Research Article

Exploring the Phosphorus Efficient Maize Genotypes on the Base of Growth and Yield Traits

Tahir Abbas Khan1*, Imran Ashraf1*, Athar Mahmood1, Muhammad Ilyas2, Sardar Alam Cheema1, Muhammad Mahmood Iqbal3 and Muhammad Umair Hassan1

1Department of Agronomy, University of Agriculture, Faisalabad, 38040, Pakistan; 2University College of Dera Murad Jamali Nasirabad (LUAWMS), Pakistan; 3Agronomy (Forage Production) Section, Ayub Agricultural Research Institute, Faisalabad, Pakistan.

Received | September 28, 2021; Accepted | December 21, 2021; Published | June 27, 2023

*Correspondence | Tahir Abbas Khan and Imran Ashraf, Department of Agronomy, University of Agriculture, Faisalabad, 38040, Pakistan; Email: tahirsargani@gmail.com and imran.ashraf@post.com

Citation | Khan, T.A., I. Ashraf, A. Mahmood, M. Ilyas, S.A. Cheema, M.M. Iqbal and M.U. Hassan. 2023. Exploring the phosphorus efficient maize genotypes on the base of growth and yield traits. Pakistan Journal of Agricultural Research, 36(2): 161-168.

DOI | https://dx.doi.org/10.17582/journal.pjar/2023/36.2.161.168

Keywords | Cultivars, Growth, Maize, Phosphorus, Productivity

Copyright: 2023 by the authors. Licensee ResearchersLinks Ltd, England, UK.
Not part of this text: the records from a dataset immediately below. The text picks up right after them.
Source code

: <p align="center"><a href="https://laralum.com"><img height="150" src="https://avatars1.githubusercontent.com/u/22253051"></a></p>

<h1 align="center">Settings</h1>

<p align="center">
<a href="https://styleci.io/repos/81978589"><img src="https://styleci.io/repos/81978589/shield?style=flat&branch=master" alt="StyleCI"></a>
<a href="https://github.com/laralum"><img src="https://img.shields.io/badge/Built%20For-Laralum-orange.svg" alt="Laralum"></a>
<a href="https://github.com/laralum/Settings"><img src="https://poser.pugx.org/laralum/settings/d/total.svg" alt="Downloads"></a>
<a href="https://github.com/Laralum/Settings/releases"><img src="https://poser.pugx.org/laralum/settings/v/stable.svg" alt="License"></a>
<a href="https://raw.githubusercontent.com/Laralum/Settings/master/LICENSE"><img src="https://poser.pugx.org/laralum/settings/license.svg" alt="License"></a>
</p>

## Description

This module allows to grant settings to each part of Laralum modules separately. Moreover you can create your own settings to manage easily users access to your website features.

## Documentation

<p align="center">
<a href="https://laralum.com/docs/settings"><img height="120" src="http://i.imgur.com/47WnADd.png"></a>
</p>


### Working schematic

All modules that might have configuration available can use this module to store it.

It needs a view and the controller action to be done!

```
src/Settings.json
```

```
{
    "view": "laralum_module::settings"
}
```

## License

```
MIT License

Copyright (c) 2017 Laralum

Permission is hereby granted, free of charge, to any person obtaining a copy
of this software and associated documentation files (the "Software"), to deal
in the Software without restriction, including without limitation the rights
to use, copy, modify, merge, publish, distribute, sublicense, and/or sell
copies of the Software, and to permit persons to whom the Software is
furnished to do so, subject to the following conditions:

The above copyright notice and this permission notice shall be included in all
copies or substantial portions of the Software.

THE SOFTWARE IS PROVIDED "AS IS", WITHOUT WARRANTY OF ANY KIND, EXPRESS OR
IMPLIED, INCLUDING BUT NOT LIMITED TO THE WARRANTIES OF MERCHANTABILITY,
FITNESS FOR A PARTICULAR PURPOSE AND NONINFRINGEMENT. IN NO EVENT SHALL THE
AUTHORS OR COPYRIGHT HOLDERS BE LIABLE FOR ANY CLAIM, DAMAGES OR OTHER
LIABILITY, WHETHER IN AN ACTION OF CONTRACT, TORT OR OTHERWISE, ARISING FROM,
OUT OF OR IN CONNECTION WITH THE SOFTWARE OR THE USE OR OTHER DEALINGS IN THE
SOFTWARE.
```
This article is an open access article distributed under the terms and conditions of the Creative Commons Attribution (CC BY) license (https://creativecommons.org/licenses/by/4.0/).

Introduction

Maize is an imperative crop cultivated globally for food and feed purposes (Masood et al., 2011) and it is also used in different industries to make various products for human consumption (Menkir et al., 2008). It is also an important source of oil and starch which makes him a promising crop (Masood et al., 2011; Maqsood et al., 2017). In Pakistan maize is cultivated on 8805 thousand hectares and with production of 27.293 million tons (GoP, 2020). Maize is considered to be an exhaustive crop with higher yield potential than other cereals and it significantly use a large amount of nutrients during its life cycle. Amid these nutrients phosphorus (P) is an imperious nutrient needed for plants growth and yield (Masood et al., 2011; Taliman et al., 2021). However, in P deficient soils a poor developed root system prevents the P absorption which therefore considerably reduced the growth and yield (Nkebiwe et al., 2016).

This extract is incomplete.